Warnings on PPC Bid Management Software

Bid management software for managing pay-per-click campaigns seem like a great idea. You tell the software what you want your campaign to accomplish, set up the ads, and let the software do the work of changing bids many times a day to accomplish your goals.

But it ain't all it's cracked up to be. And it ain't what it used to be.

For one thing, the search engines, while making their API (application programming interface)'s more robust, are making access to them more difficult. Yahoo has placed restrictions on the number of calls that can be made to an API. What that means is that if you have lots of keywords in your Yahoo search marketing campaign, there is going to be a tight limit on the number of times that bids for those keywords can be updated in any given day.
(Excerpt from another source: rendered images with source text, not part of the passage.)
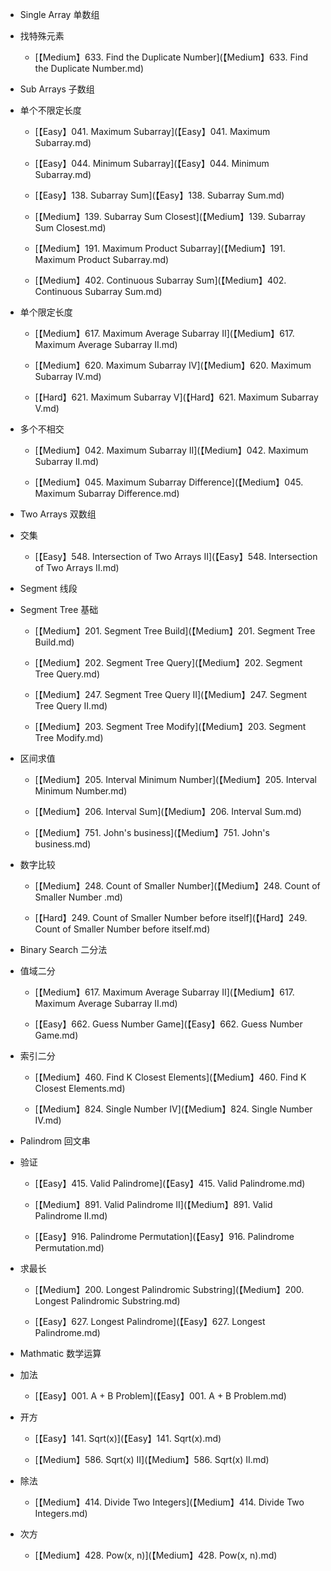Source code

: *  Single Array 单数组

  *  找特殊元素

      *  [【Medium】633. Find the Duplicate Number](【Medium】633. Find the Duplicate Number.md)

*  Sub Arrays 子数组

  *   单个不限定长度

      *  [【Easy】041. Maximum Subarray](【Easy】041. Maximum Subarray.md)

      *  [【Easy】044. Minimum Subarray](【Easy】044. Minimum Subarray.md)

      *  [【Easy】138. Subarray Sum](【Easy】138. Subarray Sum.md)

      *  [【Medium】139. Subarray Sum Closest](【Medium】139. Subarray Sum Closest.md)

      *  [【Medium】191. Maximum Product Subarray](【Medium】191. Maximum Product Subarray.md)

      *  [【Medium】402. Continuous Subarray Sum](【Medium】402. Continuous Subarray Sum.md)

  *   单个限定长度

      *  [【Medium】617. Maximum Average Subarray II](【Medium】617. Maximum Average Subarray II.md)

      *  [【Medium】620. Maximum Subarray IV](【Medium】620. Maximum Subarray IV.md)

      *  [【Hard】621. Maximum Subarray V](【Hard】621. Maximum Subarray V.md)

  *   多个不相交

      *  [【Medium】042. Maximum Subarray II](【Medium】042. Maximum Subarray II.md)

      *  [【Medium】045. Maximum Subarray Difference](【Medium】045. Maximum Subarray Difference.md)

*  Two Arrays 双数组

  *  交集

      *  [【Easy】548. Intersection of Two Arrays II](【Easy】548. Intersection of Two Arrays II.md)

*  Segment 线段

  *  Segment Tree 基础

      *  [【Medium】201. Segment Tree Build](【Medium】201. Segment Tree Build.md)

      *  [【Medium】202. Segment Tree Query](【Medium】202. Segment Tree Query.md)

      *  [【Medium】247. Segment Tree Query II](【Medium】247. Segment Tree Query II.md)

      *  [【Medium】203. Segment Tree Modify](【Medium】203. Segment Tree Modify.md)

  *  区间求值

      *  [【Medium】205. Interval Minimum Number](【Medium】205. Interval Minimum Number.md)

      *  [【Medium】206. Interval Sum](【Medium】206. Interval Sum.md)

      *  [【Medium】751. John's business](【Medium】751. John's business.md)

  *  数字比较

      *  [【Medium】248. Count of Smaller Number](【Medium】248. Count of Smaller Number .md)

      *  [【Hard】249. Count of Smaller Number before itself](【Hard】249. Count of Smaller Number before itself.md)


*  Binary Search 二分法

  *  值域二分

      *  [【Medium】617. Maximum Average Subarray II](【Medium】617. Maximum Average Subarray II.md)

      *  [【Easy】662. Guess Number Game](【Easy】662. Guess Number Game.md)

  *  索引二分

      *   [【Medium】460. Find K Closest Elements](【Medium】460. Find K Closest Elements.md)

      *   [【Medium】824. Single Number IV](【Medium】824. Single Number IV.md)

*  Palindrom 回文串

  *  验证

      *  [【Easy】415. Valid Palindrome](【Easy】415. Valid Palindrome.md)

      *  [【Medium】891. Valid Palindrome II](【Medium】891. Valid Palindrome II.md)

      *  [【Easy】916. Palindrome Permutation](【Easy】916. Palindrome Permutation.md)

  *  求最长
  
      *  [【Medium】200. Longest Palindromic Substring](【Medium】200. Longest Palindromic Substring.md)

      *  [【Easy】627. Longest Palindrome](【Easy】627. Longest Palindrome.md)


*  Mathmatic 数学运算

  *  加法

      *  [【Easy】001. A + B Problem](【Easy】001. A + B Problem.md)

  *  开方

      *  [【Easy】141. Sqrt(x)](【Easy】141. Sqrt(x).md)

      *  [【Medium】586. Sqrt(x) II](【Medium】586. Sqrt(x) II.md)

  *  除法

      *  [【Medium】414. Divide Two Integers](【Medium】414. Divide Two Integers.md)

  *  次方

      *  [【Medium】428. Pow(x, n)](【Medium】428. Pow(x, n).md)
That's the whole point of bid management software - to change bids.

Google, by contrast, has not such bandwidth limitation, but it charges for use of its API. We like to call it the Google tax. The current rate is a quarter for every 1,000 calls to its API. $.25 may not sound like much, but consider this: updating a single bid will likely require several calls to the API. If you have thousands of keywords that are all being updated 10 or 20 times day, that is many, many thousands of calls to the Google API. Over a month's time, it definitely adds up.

But on top of the problems using the search engine API's is the fact that bid management software generally works by making constant updates to bids to try and achieve some kind of specific metric, such as return on investment (ROI). If you guess about what the target metric needs to be, you could end up with bids that are way off. If you target an ROI that is too high, you may force the software into setting bids too low, which could end up cutting way back on the amount of traffic you generate. Likewise, if you target an ROI that is too low, you could end up paying more for your clicks than you need to.

The way to find out how you need to use your bid management software is by manually running the campaign for a while, doing lots of testing, and generating data. Once you have an idea of what your typical conversion rate is and what your profit is on a typical conversion, then you can determine what your bids need to be and what you can expect in terms of ROI. This kind of information is extremely valuable in figuring out how to configure your bid management software.